Over the last 10 months, Kumar’s team has conducted 24 Mohalla Sabhas. Here is a list of how some of this money has been allocated thus far based on inputs from the community consultations.
|12 lakhs||115 street lights and poles||Safety|
|25 lakhs||370 benches for parks||Recreation|
|70 lakhs||115 CCTV cameras||Safety|
|25 lakhs||20 seat public toilet complex||Health|
|20 lakhs||Community Function Hall||Recreation|
Unlike other AAP MLAs I have met, Kumar had a police escort. He explained that he did not ask for one, but the Deputy Commissioner of Police of his area felt it would be best for him to have extra protection for some time due to the work Kumar is doing to curb the level of crime in his constituency. One such example is setting up CCTVs, which is in fact the reason that a group of boys are serving time in prison right now for an August 2014 murder they committed in broad-daylight. This murder took place less than a kilometer from Kumar’s office! Safety and security is normally under the jurisdiction of the State, but the Delhi government is an exception, as the Union Government has not complied with repeated demands for the Delhi State government to have control over Delhi’s police force.
Some of the main issues in Ambedkar Nagar are the water supply and sewer lines. The work required here is of a much larger scale than what is afforded by the MLALAD fund. There is an open tender for a 48 crore project on a major sewer line, which is yet to be awarded. Once awarded, the work is estimated to take 18 months to complete.
Dynamics of the Office
About 30 constituents came to Kumar’s office during the time I spent there.

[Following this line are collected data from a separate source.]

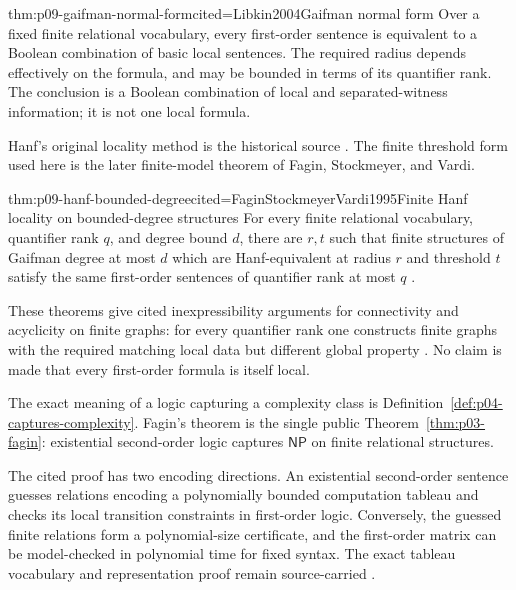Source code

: \begin{hbtheorem}{thm:p09-gaifman-normal-form}{cited=Libkin2004}{Gaifman normal form}
Over a fixed finite relational vocabulary, every first-order sentence is
equivalent to a Boolean combination of basic local sentences.  The required
radius depends effectively on the formula, and may be bounded in terms of its
quantifier rank.  The conclusion is a Boolean combination of local and
separated-witness information; it is not one local formula.
\end{hbtheorem}

Hanf's original locality method is the historical source
\cite{Hanf1965}.  The finite threshold form used here is the later
finite-model theorem of Fagin, Stockmeyer, and Vardi.

\begin{hbtheorem}{thm:p09-hanf-bounded-degree}{cited=FaginStockmeyerVardi1995}{Finite Hanf locality on bounded-degree structures}
For every finite relational vocabulary, quantifier rank \(q\), and degree bound
\(d\), there are \(r,t\) such that finite structures of Gaifman degree at most
\(d\) which are Hanf-equivalent at radius \(r\) and threshold \(t\) satisfy the
same first-order sentences of quantifier rank at most \(q\)
\cite{Libkin2004}.
\end{hbtheorem}

These theorems give cited inexpressibility arguments for connectivity and
acyclicity on finite graphs: for every quantifier rank one constructs finite
graphs with the required matching local data but different global property
\cite{EbbinghausFlum1995,Libkin2004}.  No claim is made that every
first-order formula is itself local.

The exact meaning of a logic capturing a complexity class is
Definition~\ref{def:p04-captures-complexity}.  Fagin's theorem is the single
public Theorem~\ref{thm:p03-fagin}: existential second-order logic captures
\(\mathsf{NP}\) on finite relational structures.

\noindent The cited proof has two encoding directions.  An existential
second-order sentence guesses relations encoding a polynomially
bounded computation tableau and checks its local transition constraints in
first-order logic. Conversely, the guessed finite relations form a
polynomial-size certificate, and the first-order matrix can be model-checked
in polynomial time for fixed syntax.  The exact tableau vocabulary and
representation proof remain source-carried
\cite{Fagin1974,Immerman1999}.

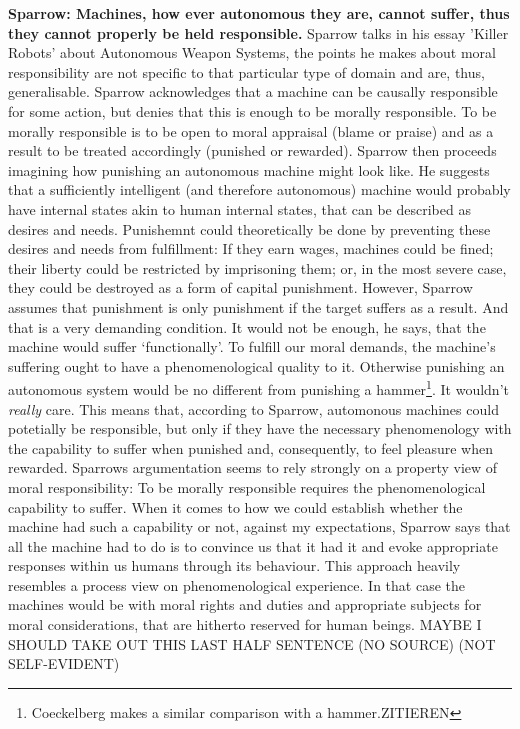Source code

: \documentclass{article}
\begin{document}
\textbf{Sparrow: Machines, how ever autonomous they are, cannot suffer, thus they cannot
properly be held responsible.}
Sparrow talks in his essay 'Killer Robots' about Autonomous Weapon Systems, the
points he makes about moral responsibility are not specific to that particular
type of domain and are, thus, generalisable. Sparrow acknowledges that a machine
can be causally responsible for some action, but denies that this is enough to
be morally responsible. To be morally responsible is to be open to moral appraisal
(blame or praise) and as a result to be treated accordingly (punished or
rewarded). Sparrow then proceeds imagining how punishing an autonomous machine
might look like. He suggests that a sufficiently intelligent (and therefore
autonomous) machine would probably have internal states akin to human internal
states, that can be described as desires and needs. Punishemnt could
theoretically be done by preventing these desires and needs from fulfillment: If
they earn wages, machines could be fined; their liberty could be restricted by
imprisoning them; or, in the most severe case, they could be destroyed as a form
of capital punishment. However, Sparrow assumes that punishment is only
punishment if the target suffers as a result. And that is a very demanding
condition. It would not be enough, he says, that the machine would suffer
`functionally'. To fulfill our moral demands, the machine's suffering ought to
have a phenomenological quality to it. Otherwise punishing an autonomous system
would be no different from punishing a hammer\footnote{Coeckelberg makes a
similar comparison with a hammer.ZITIEREN}. It wouldn't \textit{really} care.
This means that, according to Sparrow, automonous machines could potetially be
responsible, but only if they have the necessary phenomenology with the
capability to suffer when punished and, consequently, to feel pleasure when
rewarded. Sparrows argumentation seems to rely strongly on a property view of moral
responsibility: To be morally responsible requires the phenomenological
capability to suffer. When it comes to how we could establish whether the
machine had such a capability or not, against my expectations, Sparrow says that
all the machine had to do is to convince us that it had it and evoke appropriate
responses within us humans through its behaviour. This approach heavily
resembles a process view on phenomenological experience. In that case the
machines would be  with moral rights and duties and
appropriate subjects for moral considerations, that are hitherto reserved for
human beings. MAYBE I SHOULD TAKE OUT THIS LAST HALF SENTENCE (NO SOURCE) (NOT
SELF-EVIDENT)
\end{document}
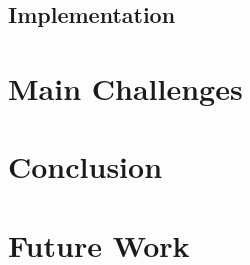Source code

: \documentclass{article}
\begin{document}
	\subsection{Implementation}
	
	
	
	\section{Main Challenges}
	
	
	\section{Conclusion}
	
	\section{Future Work}
	
	
	
	
	
	
	
\end{document}
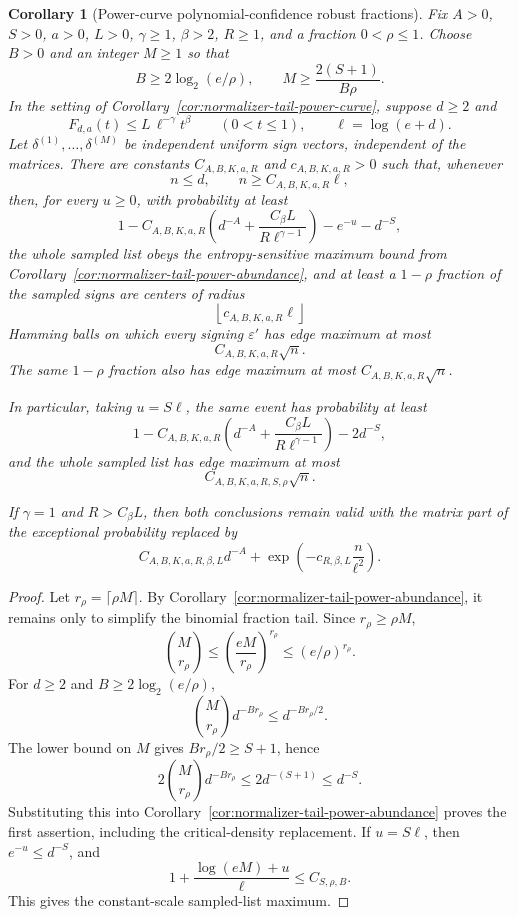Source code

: \documentclass[11pt]{amsart}
\numberwithin{equation}{section}
\newtheorem{corollary}[theorem]{Corollary}
\theoremstyle{definition}
\theoremstyle{remark}
\newcommand{\eps}{\varepsilon}
\begin{document}
\begin{corollary}[Power-curve polynomial-confidence robust fractions]
\label{cor:normalizer-tail-power-robust-fraction-confidence}
Fix \(A>0\), \(S>0\), \(a>0\), \(L>0\), \(\gamma\ge1\), \(\beta>2\),
\(R\ge1\), and a fraction \(0<\rho\le1\).  Choose \(B>0\) and an integer
\(M\ge1\) so that
\[
  B\ge 2\log_2(e/\rho),
  \qquad
  M\ge \frac{2(S+1)}{B\rho}.
\]
In the setting of Corollary~\ref{cor:normalizer-tail-power-curve}, suppose
\(d\ge2\) and
\[
  F_{d,a}(t)\le L\,\ell^{-\gamma}t^\beta
  \qquad(0<t\le1),
  \qquad \ell=\log(e+d).
\]
Let \(\delta^{(1)},\ldots,\delta^{(M)}\) be independent uniform sign vectors,
independent of the matrices.  There are constants \(C_{A,B,K,a,R}\) and
\(c_{A,B,K,a,R}>0\) such that, whenever
\[
  n\le d,\qquad n\ge C_{A,B,K,a,R}\ell ,
\]
then, for every \(u\ge0\), with probability at least
\[
  1-C_{A,B,K,a,R}\left(d^{-A}+\frac{C_\beta L}{R\ell^{\gamma-1}}\right)
  -e^{-u}-d^{-S},
\]
the whole sampled list obeys the entropy-sensitive maximum bound from
Corollary~\ref{cor:normalizer-tail-power-abundance}, and at least a
\(1-\rho\) fraction of the sampled signs are centers of radius
\[
  \left\lfloor c_{A,B,K,a,R}\ell\right\rfloor
\]
Hamming balls on which every signing \(\eps'\) has edge maximum at most
\[
  C_{A,B,K,a,R}\sqrt n .
\]
The same \(1-\rho\) fraction also has edge maximum at most
\(C_{A,B,K,a,R}\sqrt n\).

In particular, taking \(u=S\ell\), the same event has probability at least
\[
  1-C_{A,B,K,a,R}\left(d^{-A}+\frac{C_\beta L}{R\ell^{\gamma-1}}\right)
  -2d^{-S},
\]
and the whole sampled list has edge maximum at most
\[
  C_{A,B,K,a,R,S,\rho}\sqrt n .
\]

If \(\gamma=1\) and \(R>C_\beta L\), then both conclusions remain valid with the
matrix part of the exceptional probability replaced by
\[
  C_{A,B,K,a,R,\beta,L}d^{-A}
  +\exp\left(-c_{R,\beta,L}\frac n{\ell^2}\right).
\]
\end{corollary}

\begin{proof}
Let \(r_\rho=\lceil\rho M\rceil\).  By
Corollary~\ref{cor:normalizer-tail-power-abundance}, it remains only to
simplify the binomial fraction tail.  Since \(r_\rho\ge\rho M\),
\[
  \binom{M}{r_\rho}\le \left(\frac{eM}{r_\rho}\right)^{r_\rho}
  \le (e/\rho)^{r_\rho}.
\]
For \(d\ge2\) and \(B\ge2\log_2(e/\rho)\),
\[
  \binom{M}{r_\rho}d^{-B r_\rho}
  \le d^{-B r_\rho/2}.
\]
The lower bound on \(M\) gives \(B r_\rho/2\ge S+1\), hence
\[
  2\binom{M}{r_\rho}d^{-B r_\rho}\le 2d^{-(S+1)}\le d^{-S}.
\]
Substituting this into Corollary~\ref{cor:normalizer-tail-power-abundance}
proves the first assertion, including the critical-density replacement.  If
\(u=S\ell\), then \(e^{-u}\le d^{-S}\), and
\[
  1+\frac{\log(eM)+u}{\ell}
  \le C_{S,\rho,B}.
\]
This gives the constant-scale sampled-list maximum.
\end{proof}
\end{document}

Three such cases involved constituents from jhuggi–jhopri clusters (slums) seeking relief from pressure exerted on them by Municipal Corporation of Delhi (MCD) workers hoping to extract a bribe. MCD employees were sealing homes and would only allow residents access to their dwellings if they paid a bribe. Ashok called the appropriate officials in the MCD and got the homes unsealed (at no cost). I witnessed an example of how corruption can be curbed if honest politicians are in power.
I did not witness a disgruntled constituent over the two days that I spent in Kumar’s office. Dev*, who keeps a sheep at home, complained of MCD’s harassment. This is a sensitive issue as it involves potential public health concerns for the neighbors. It is generally accepted that the MCD worker would not bother Dev if he paid a bribe. Kumar handed Dev his card and asked him to tell the MCD worker to take up the case with him.
Sanjay* came in to inform Kumar that a constituent was charging R.s. 700 for forged stamps of a certain official in the Delhi Vidhan Sabha . Sanjay alleged that the official was probably complicit in this operation, and was getting a cut for every stamp. This is one way that public officials can abuse their office for personal gain. They are able to command a high price because having the right stamp on your paperwork can considerably affect how quickly your work will be processed in our infamously complex and cumbersome bureaucracy.
Raj* who is studying for his Chartered Accountant exam and resides in Raju park. earns R.s. 7,000 a month by tutoring students in his neighborhood. Like many poor neighborhoods in Delhi, water supply can be a major problem for his home. His father has a demanding job, and his younger brother is just 8, which is why his mother had sent him to Kumar’s office. “Ek bache ko koi nahi sunta,” (No one listens to a child) said Raj, which perplexed me given that he was at least in his 20s! [But that’s a separate blog post altogether]. “Maine seedha Ashok Kumar ji se baat ki, aur unhone immediate action liya,” (I directly spoke with Ashok Kumar, and he took immediate action) he tells me, beaming with pride.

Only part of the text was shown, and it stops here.